- _Task description_:
Pictures are to be left out. Copy exactly, and only, the lines from the start of the entries below to the line with "1. **Wave Simulation**", both included.

- _Input data_:
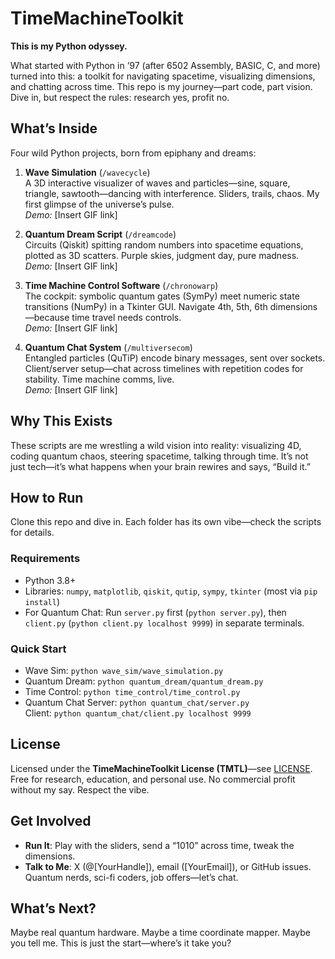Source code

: # TimeMachineToolkit
**This is my Python odyssey.**

What started with Python in ’97 (after 6502 Assembly, BASIC, C, and more) turned into this: a toolkit for navigating spacetime, visualizing dimensions, and chatting across time. This repo is my journey—part code, part vision. Dive in, but respect the rules: research yes, profit no.

## What’s Inside
Four wild Python projects, born from epiphany and dreams:

1. **Wave Simulation** (`/wavecycle`)  
   A 3D interactive visualizer of waves and particles—sine, square, triangle, sawtooth—dancing with interference. Sliders, trails, chaos. My first glimpse of the universe’s pulse.  
   *Demo:* [Insert GIF link]

2. **Quantum Dream Script** (`/dreamcode`)  
   Circuits (Qiskit) spitting random numbers into spacetime equations, plotted as 3D scatters. Purple skies, judgment day, pure madness.  
   *Demo:* [Insert GIF link]

3. **Time Machine Control Software** (`/chronowarp`)  
   The cockpit: symbolic quantum gates (SymPy) meet numeric state transitions (NumPy) in a Tkinter GUI. Navigate 4th, 5th, 6th dimensions—because time travel needs controls.  
   *Demo:* [Insert GIF link]

4. **Quantum Chat System** (`/multiversecom`)  
   Entangled particles (QuTiP) encode binary messages, sent over sockets. Client/server setup—chat across timelines with repetition codes for stability. Time machine comms, live.  
   *Demo:* [Insert GIF link]

## Why This Exists
These scripts are me wrestling a wild vision into reality: visualizing 4D, coding quantum chaos, steering spacetime, talking through time. It’s not just tech—it’s what happens when your brain rewires and says, “Build it.”

## How to Run
Clone this repo and dive in. Each folder has its own vibe—check the scripts for details.

### Requirements
- Python 3.8+
- Libraries: `numpy`, `matplotlib`, `qiskit`, `qutip`, `sympy`, `tkinter` (most via `pip install`)
- For Quantum Chat: Run `server.py` first (`python server.py`), then `client.py` (`python client.py localhost 9999`) in separate terminals.

### Quick Start
- Wave Sim: `python wave_sim/wave_simulation.py`
- Quantum Dream: `python quantum_dream/quantum_dream.py`
- Time Control: `python time_control/time_control.py`
- Quantum Chat Server: `python quantum_chat/server.py`  
  Client: `python quantum_chat/client.py localhost 9999`

## License
Licensed under the **TimeMachineToolkit License (TMTL)**—see [LICENSE](LICENSE). Free for research, education, and personal use. No commercial profit without my say. Respect the vibe.

## Get Involved
- **Run It**: Play with the sliders, send a “1010” across time, tweak the dimensions.
- **Talk to Me**: X (@[YourHandle]), email ([YourEmail]), or GitHub issues. Quantum nerds, sci-fi coders, job offers—let’s chat.

## What’s Next?
Maybe real quantum hardware. Maybe a time coordinate mapper. Maybe you tell me. This is just the start—where’s it take you?
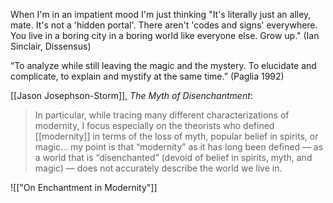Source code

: When I'm in an impatient mood I'm just thinking "It's literally just an alley, mate. It's not a 'hidden portal'. There aren't 'codes and signs' everywhere. You live in a boring city in a boring world like everyone else. Grow up." (Ian Sinclair, Dissensus)

“To analyze while still leaving the magic and the mystery. To elucidate and complicate, to explain and mystify at the same time.” (Paglia 1992)

[[Jason Josephson-Storm]], _The Myth of Disenchantment_:

> In particular, while tracing many different characterizations of modernity, I focus especially on the theorists who defined [[modernity]] in terms of the loss of myth, popular belief in spirits, or magic... my point is that “modernity” as it has long been defined — as a world that is “disenchanted” (devoid of belief in spirits, myth, and magic) — does not accurately describe the world we live in.

![["On Enchantment in Modernity"]]

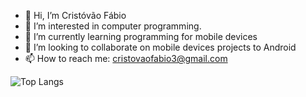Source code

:- 👋 Hi, I’m Cristóvão Fábio
- 👀 I’m interested in computer programming.
- 🌱 I’m currently learning programming for mobile devices
- 💞️ I’m looking to collaborate on mobile devices projects to Android
- 📫 How to reach me: cristovaofabio3@gmail.com

<!---
cristovaofabio/cristovaofabio is a ✨ special ✨ repository because its `README.md` (this file) appears on your GitHub profile.
You can click the Preview link to take a look at your changes.
--->

![Top Langs](https://github-readme-stats.vercel.app/api/top-langs/?username=cristovaofabio&hide=css,html)
<!---
![Anurag's GitHub stats](https://github-readme-stats.vercel.app/api?username=cristovaofabio)
--->
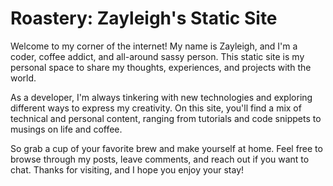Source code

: # Roastery: Zayleigh's Static Site

Welcome to my corner of the internet! My name is Zayleigh, and I'm a coder, coffee addict, and all-around sassy person. This static site is my personal space to share my thoughts, experiences, and projects with the world.

As a developer, I'm always tinkering with new technologies and exploring different ways to express my creativity. On this site, you'll find a mix of technical and personal content, ranging from tutorials and code snippets to musings on life and coffee.

So grab a cup of your favorite brew and make yourself at home. Feel free to browse through my posts, leave comments, and reach out if you want to chat. Thanks for visiting, and I hope you enjoy your stay!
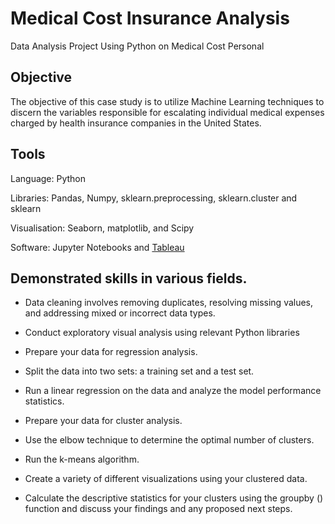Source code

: # Medical Cost Insurance Analysis

Data Analysis Project Using Python on Medical Cost Personal

## Objective

The objective of this case study is to utilize Machine Learning techniques to discern the variables responsible for escalating individual medical expenses charged by health insurance companies in the United States.

## Tools

Language: Python

Libraries: Pandas, Numpy, sklearn.preprocessing, sklearn.cluster and sklearn

Visualisation: Seaborn, matplotlib, and Scipy 

Software: Jupyter Notebooks and [Tableau](https://public.tableau.com/app/profile/atika.sudi/viz/MedicalCost_16910161923440/ExploringMedicalCostPersonalInsuranceADatasetAnalysis)

## Demonstrated skills in various fields.

+ Data cleaning involves removing duplicates, resolving missing values, and addressing mixed or incorrect data types.

+ Conduct exploratory visual analysis using relevant Python libraries

+  Prepare your data for regression analysis.
  
+  Split the data into two sets: a training set and a test set.
  
+  Run a linear regression on the data and analyze the model performance statistics.

+  Prepare your data for cluster analysis.
   
+   Use the elbow technique to determine the optimal number of clusters.

+   Run the k-means algorithm.
    
+ Create a variety of different visualizations using your clustered data.

+ Calculate the descriptive statistics for your clusters using the groupby () function and discuss your findings and any proposed next steps.

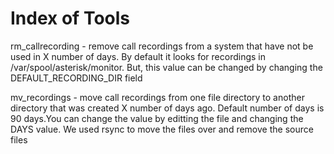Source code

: # Index of Tools

rm_callrecording - remove call recordings from a system that have not be used in X number of days.  By default it looks for recordings in /var/spool/asterisk/monitor.  But, this value can be changed by changing the DEFAULT_RECORDING_DIR field 

mv_recordings - move call recordings from one file directory to another directory that was created X number of days ago.  Default number of days is 90 days.You can change the value by editting the file and changing the DAYS value. We used rsync to move the files over and remove the source files    
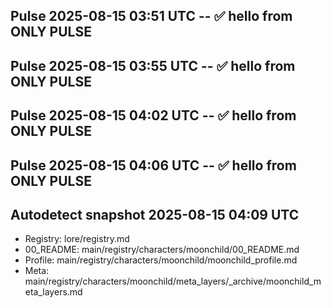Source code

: ## Pulse 2025-08-15 03:51 UTC -- ✅ hello from ONLY PULSE
## Pulse 2025-08-15 03:55 UTC -- ✅ hello from ONLY PULSE
## Pulse 2025-08-15 04:02 UTC -- ✅ hello from ONLY PULSE
## Pulse 2025-08-15 04:06 UTC -- ✅ hello from ONLY PULSE
## Autodetect snapshot 2025-08-15 04:09 UTC
- Registry:   lore/registry.md
- 00_README:  main/registry/characters/moonchild/00_README.md
- Profile:    main/registry/characters/moonchild/moonchild_profile.md
- Meta:       main/registry/characters/moonchild/meta_layers/_archive/moonchild_meta_layers.md

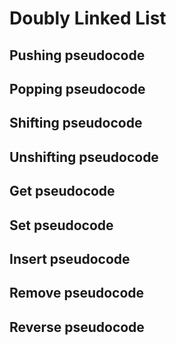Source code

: ﻿# Doubly Linked List

## Pushing pseudocode


## Popping pseudocode


## Shifting pseudocode


## Unshifting pseudocode


## Get pseudocode


## Set pseudocode


## Insert pseudocode


## Remove pseudocode


## Reverse pseudocode

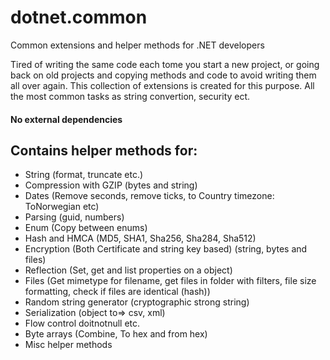 # dotnet.common
Common extensions and helper methods for .NET developers

Tired of writing the same code each tome you start a new project, or going back on old projects and copying methods and code to avoid writing them all over again. This collection of extensions is created for this purpose. All the most common tasks as string convertion, security ect.

#### No external dependencies

## Contains helper methods for:
* String (format, truncate etc.)
* Compression with GZIP (bytes and string)
* Dates (Remove seconds, remove ticks, to Country timezone: ToNorwegian etc)
* Parsing (guid, numbers)
* Enum (Copy between enums)
* Hash and HMCA (MD5, SHA1, Sha256, Sha284, Sha512)
* Encryption (Both Certificate and string key based) (string, bytes and files)
* Reflection (Set, get and list properties on a object)
* Files (Get mimetype for filename, get files in folder with filters, file size formatting, check if files are identical (hash))
* Random string generator (cryptographic strong string)
* Serialization (object to=> csv, xml)
* Flow control doitnotnull etc.
* Byte arrays (Combine, To hex and from hex)
* Misc helper methods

- _Result of this exercise_:
Source code

: # TimeMachineToolkit
**This is my Python odyssey.**

What started with Python in ’97 (after 6502 Assembly, BASIC, C, and more) turned into this: a toolkit for navigating spacetime, visualizing dimensions, and chatting across time. This repo is my journey—part code, part vision. Dive in, but respect the rules: research yes, profit no.

## What’s Inside
Four wild Python projects, born from epiphany and dreams:

1. **Wave Simulation** (`/wavecycle`)  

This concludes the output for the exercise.